Neutralizing anxiety with narrative

I enjoyed Michael Austin’s Useful Fictions: Evolution, Anxiety, and the Origins of Literature much more than I thought I would. It’s an excellent introduction to the field of cognitive literary studies, which is a bit trendy right now, and as with all new theories has it’s rabid proponents and frothing detractors, even more so because it’s fuel for the ongoing battles over the social and hard sciences and their uses and abuses by the humanities. I’m particularly taken by Austin’s focus on anxiety and how narratives create and alleviate anxiety and the potential evolutionary reasons for this.

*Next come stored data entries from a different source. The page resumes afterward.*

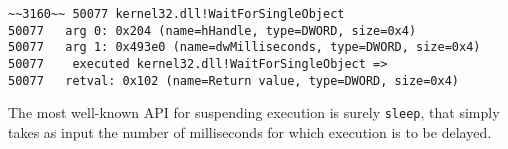 \vspace{0.5cm}
\begin{lstlisting}[caption={Log entry relative to \texttt{WaitForSingleObject}},captionpos=b]
~~3160~~ 50077 kernel32.dll!WaitForSingleObject
50077 	arg 0: 0x204 (name=hHandle, type=DWORD, size=0x4)
50077 	arg 1: 0x493e0 (name=dwMilliseconds, type=DWORD, size=0x4)
50077    executed kernel32.dll!WaitForSingleObject =>
50077 	retval: 0x102 (name=Return value, type=DWORD, size=0x4)
\end{lstlisting}

The most well-known API for suspending execution is surely \texttt{sleep}, that simply takes as input the number of milliseconds for which execution is to be delayed.

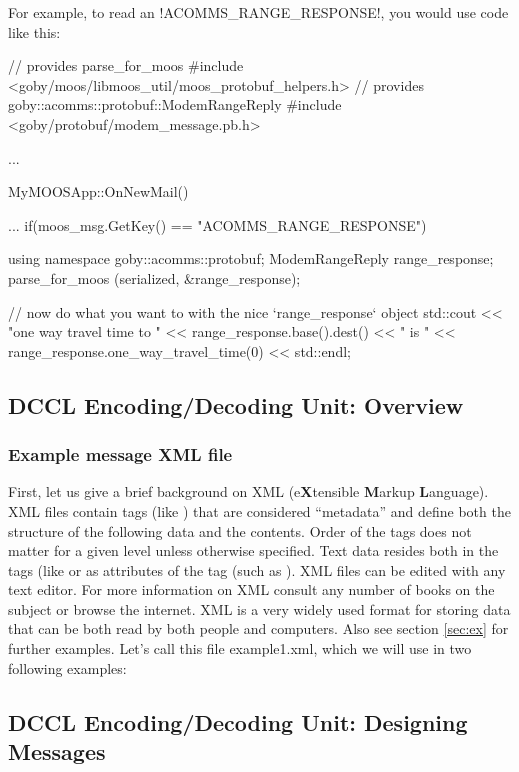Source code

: For example, to read an !ACOMMS_RANGE_RESPONSE!, you would use code like this:
\begin{boxedverbatim}
// provides parse_for_moos
#include <goby/moos/libmoos_util/moos_protobuf_helpers.h>
// provides goby::acomms::protobuf::ModemRangeReply
#include <goby/protobuf/modem_message.pb.h>

...

MyMOOSApp::OnNewMail()
{
  ...
  if(moos_msg.GetKey() == "ACOMMS_RANGE_RESPONSE")
  {
    using namespace goby::acomms::protobuf;
    ModemRangeReply range_response;
    parse_for_moos (serialized, &range_response);
    
    // now do what you want to with the nice `range_response` object
    std::cout << "one way travel time to " << range_response.base().dest() 
              << " is " << range_response.one_way_travel_time(0) << std::endl;
  }
}
\end{boxedverbatim}
\resetbvlinenumber


\subsection{DCCL Encoding/Decoding Unit: Overview} \label{sec:dccl_overview}

\subsubsection{Example message XML file} \label{sec:ex_xml}

 First, let us give a brief background on XML (e\textbf{X}tensible \textbf{M}arkup
 \textbf{L}anguage). XML files contain tags (like
 ) that are considered ``metadata'' and define both
 the structure of the following data and the contents. Order of the
 tags does not matter for a given level unless otherwise
 specified. Text data resides both in the tags (like
  or as attributes of the tag (such as
 ). XML files can be edited with any
 text editor. For more information on XML consult any number of books
 on the subject or browse the internet. XML is a very widely used
 format for storing data that can be both read by both people and
 computers. Also see section \ref{sec:ex} for further examples. Let's call this file example1.xml, which we will use in two following examples:

\resetbvlinenumber

\subsection{DCCL Encoding/Decoding Unit: Designing Messages}

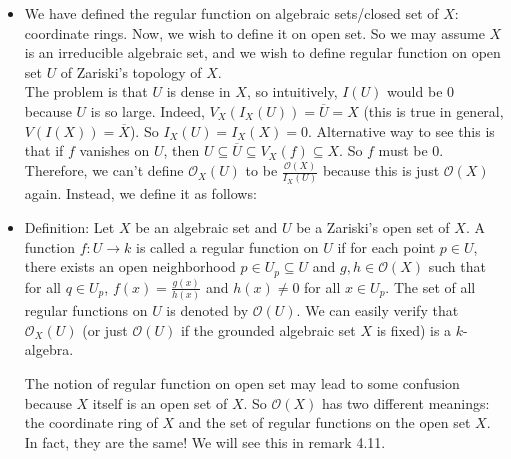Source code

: \documentclass[15pt]{scrartcl}
\newcommand{\cO}{\mathcal{O}}
\begin{document}
\begin{itemize}
    \subsection{Regular Function on Zariski's Open Set}
    Given a zariski's topology on an algebraic set $X$,
    \item We have defined the regular function on algebraic sets/closed set of $X$: coordinate rings. Now, we wish to define it on open set. So we may assume $X$ is an irreducible algebraic set, and we wish to define regular function on open set $U$ of Zariski's topology of $X$. 
    \\
    The problem is that $U$ is dense in $X$, so intuitively, $I(U)$ would be $0$ because $U$ is so large. Indeed, $V_X(I_X(U))=\overline{U}=X$ (this is true in general, $V(I(X))=\overline{X}$). So $I_X(U)=I_X(X)=0$. Alternative way to see this is that if $f$ vanishes on $U$, then $U\subseteq \overline{U}\subseteq V_X(f)\subseteq X$. So $f$ must be $0$. 
    \\
    Therefore, we can't define $\mathcal{O}_X(U)$ to be $\frac{\mathcal{O}(X)}{I_X(U)}$ because this is just $\mathcal{O}(X)$ again. Instead, we define it as follows:
    \item Definition: Let $X$ be an algebraic set and $U$ be a Zariski's open set of $X$. A function $f:U\to k$ is called a regular function on $U$ if for each point $p\in U$, there exists an open neighborhood $p\in U_p\subseteq U$ and $g,h\in \mathcal{O}(X)$ such that for all $q\in U_p$, $f(x)=\frac{g(x)}{h(x)}$ and $h(x)\neq 0$ for all $x\in U_p$. The set of all regular functions on $U$ is denoted by $\mathcal{O}(U)$. We can easily verify that $\mathcal{O}_X(U)$ (or just $\cO(U)$ if the grounded algebraic set $X$ is fixed) is a $k$-algebra.
    \begin{remark}
        The notion of regular function on open set may lead to some confusion because $X$ itself is an open set of $X$. So $\mathcal{O}(X)$ has two different meanings: the coordinate ring of $X$ and the set of regular functions on the open set $X$. In fact, they are the same! We will see this in remark 4.11. 
    \end{remark}
    

\end{itemize}
\end{document}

This book is a difficult one to excerpt, but I think I’ve found a passage that works for my purposes because I do want to impart a bit of the flavor of the prose and the argument:

I have discussed a number of neutralizing strategies in this chapter. When a narrative lacks detail, we augment it. When a narrative over-burdens us with detail, we edit it down to a manageable story line.  And when a narrative that we consider true conflicts with another narrative that we consider true, we create a third narrative capable of resolving the contradiction. These acts of narrative creation are not governed by any selection pressure in favor of accuracy or truth. All that matters is that they neutralize anxiety effectively. Usually a neat, simplistic fiction will do a better job resolving tension than the truth, which is often messy, complicated, and devoid of closure. Like Robinson Crusoe, we commonly gravitate toward narratives that we can understand, that have a definite linear structure, that resolve all of the issues they raise, and that make us feel better when we are through. This often describes our fictional narratives, but it rarely describes the world we live in. (78-79)

This all may seem to take the magic out of storytelling. But I think it’s just the opposite — I think it (and the book as a whole) shows how integral narrative is to the development of humanity and that fact that it (the evolving via culture of the evolutionary uses of narrative) has led to the complex, beautiful, varied narrative forms and genres currently available to artists is kinda awesome.

4 thoughts on “Neutralizing anxiety with narrative”

  1. Interesting. I know there are authors out there (such as Dave Wolverton) who use the concept of generating and then resolving tension within the reader as a compositional principle. Perhaps I ought to read Austin’s book someday, if only to see whether I think it might be worth recommending to others…

  2. Jonathan beat me to it, but as I read the above passage, all I could think was-this is the same stuff Dave taught. (albeit Dave is even plainer)
    He related that he first came to this conclusion when he noticed that his writing prof (who in class despised genre fiction) was a romance junkie, and admitted that she only read them to unwind.
    This started his thinking on the values of genre and how we feel about what we read~thus reducing anxiety.

  3. I just picked it up from my university’s library, and will definitely be reading it soon. I’m working on a Ph.D. in Spanish lit, and a lot of what I like to do is use science as a tool for understanding memory and its relationship with narrative fiction. My current vague theory is that we have evolved storytelling as a byproduct of the way episodic memory works (or at least they’re intimately related), and I think that this book will be really useful for me as I continue to work out my ideas.

    Thanks for putting this out there.